Exercise instructions>
Where an image occurs, skip it and print the rest of the records verbatim.

Information provided>

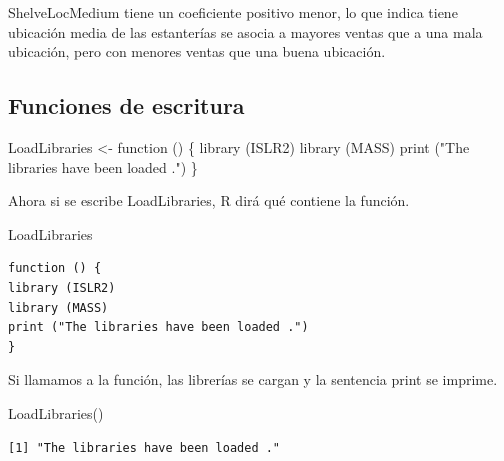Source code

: \documentclass[
  letterpaper,
  DIV=11,
  numbers=noendperiod]{scrartcl}
\newenvironment{Shaded}{\begin{snugshade}}{\end{snugshade}}
\newcommand{\ControlFlowTok}[1]{\textcolor[rgb]{0.00,0.23,0.31}{#1}}
\newcommand{\FunctionTok}[1]{\textcolor[rgb]{0.28,0.35,0.67}{#1}}
\newcommand{\NormalTok}[1]{\textcolor[rgb]{0.00,0.23,0.31}{#1}}
\newcommand{\OtherTok}[1]{\textcolor[rgb]{0.00,0.23,0.31}{#1}}
\newcommand{\StringTok}[1]{\textcolor[rgb]{0.13,0.47,0.30}{#1}}
\begin{document}
ShelveLocMedium tiene un coeficiente positivo menor, lo que indica tiene
ubicación media de las estanterías se asocia a mayores ventas que a una
mala ubicación, pero con menores ventas que una buena ubicación.

\hypertarget{funciones-de-escritura}{%
\subsection{Funciones de escritura}\label{funciones-de-escritura}}

\begin{Shaded}
\begin{Highlighting}[]
\NormalTok{LoadLibraries }\OtherTok{\textless{}{-}} \ControlFlowTok{function}\NormalTok{ () \{}
\FunctionTok{library}\NormalTok{ (ISLR2)}
\FunctionTok{library}\NormalTok{ (MASS)}
\FunctionTok{print}\NormalTok{ (}\StringTok{"The libraries have been loaded ."}\NormalTok{)}
\NormalTok{\}}
\end{Highlighting}
\end{Shaded}

Ahora si se escribe LoadLibraries, R dirá qué contiene la función.

\begin{Shaded}
\begin{Highlighting}[]
\NormalTok{LoadLibraries}
\end{Highlighting}
\end{Shaded}

\begin{verbatim}
function () {
library (ISLR2)
library (MASS)
print ("The libraries have been loaded .")
}
\end{verbatim}

Si llamamos a la función, las librerías se cargan y la sentencia print
se imprime.

\begin{Shaded}
\begin{Highlighting}[]
\FunctionTok{LoadLibraries}\NormalTok{()}
\end{Highlighting}
\end{Shaded}

\begin{verbatim}
[1] "The libraries have been loaded ."
\end{verbatim}
\end{document}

Completed exercise>
Source code

: \documentclass[
  letterpaper,
  DIV=11,
  numbers=noendperiod]{scrartcl}
\newenvironment{Shaded}{\begin{snugshade}}{\end{snugshade}}
\newcommand{\ControlFlowTok}[1]{\textcolor[rgb]{0.00,0.23,0.31}{#1}}
\newcommand{\FunctionTok}[1]{\textcolor[rgb]{0.28,0.35,0.67}{#1}}
\newcommand{\NormalTok}[1]{\textcolor[rgb]{0.00,0.23,0.31}{#1}}
\newcommand{\OtherTok}[1]{\textcolor[rgb]{0.00,0.23,0.31}{#1}}
\newcommand{\StringTok}[1]{\textcolor[rgb]{0.13,0.47,0.30}{#1}}
\begin{document}
ShelveLocMedium tiene un coeficiente positivo menor, lo que indica tiene
ubicación media de las estanterías se asocia a mayores ventas que a una
mala ubicación, pero con menores ventas que una buena ubicación.

\hypertarget{funciones-de-escritura}{%
\subsection{Funciones de escritura}\label{funciones-de-escritura}}

\begin{Shaded}
\begin{Highlighting}[]
\NormalTok{LoadLibraries }\OtherTok{\textless{}{-}} \ControlFlowTok{function}\NormalTok{ () \{}
\FunctionTok{library}\NormalTok{ (ISLR2)}
\FunctionTok{library}\NormalTok{ (MASS)}
\FunctionTok{print}\NormalTok{ (}\StringTok{"The libraries have been loaded ."}\NormalTok{)}
\NormalTok{\}}
\end{Highlighting}
\end{Shaded}

Ahora si se escribe LoadLibraries, R dirá qué contiene la función.

\begin{Shaded}
\begin{Highlighting}[]
\NormalTok{LoadLibraries}
\end{Highlighting}
\end{Shaded}

\begin{verbatim}
function () {
library (ISLR2)
library (MASS)
print ("The libraries have been loaded .")
}
\end{verbatim}

Si llamamos a la función, las librerías se cargan y la sentencia print
se imprime.

\begin{Shaded}
\begin{Highlighting}[]
\FunctionTok{LoadLibraries}\NormalTok{()}
\end{Highlighting}
\end{Shaded}

\begin{verbatim}
[1] "The libraries have been loaded ."
\end{verbatim}
\end{document}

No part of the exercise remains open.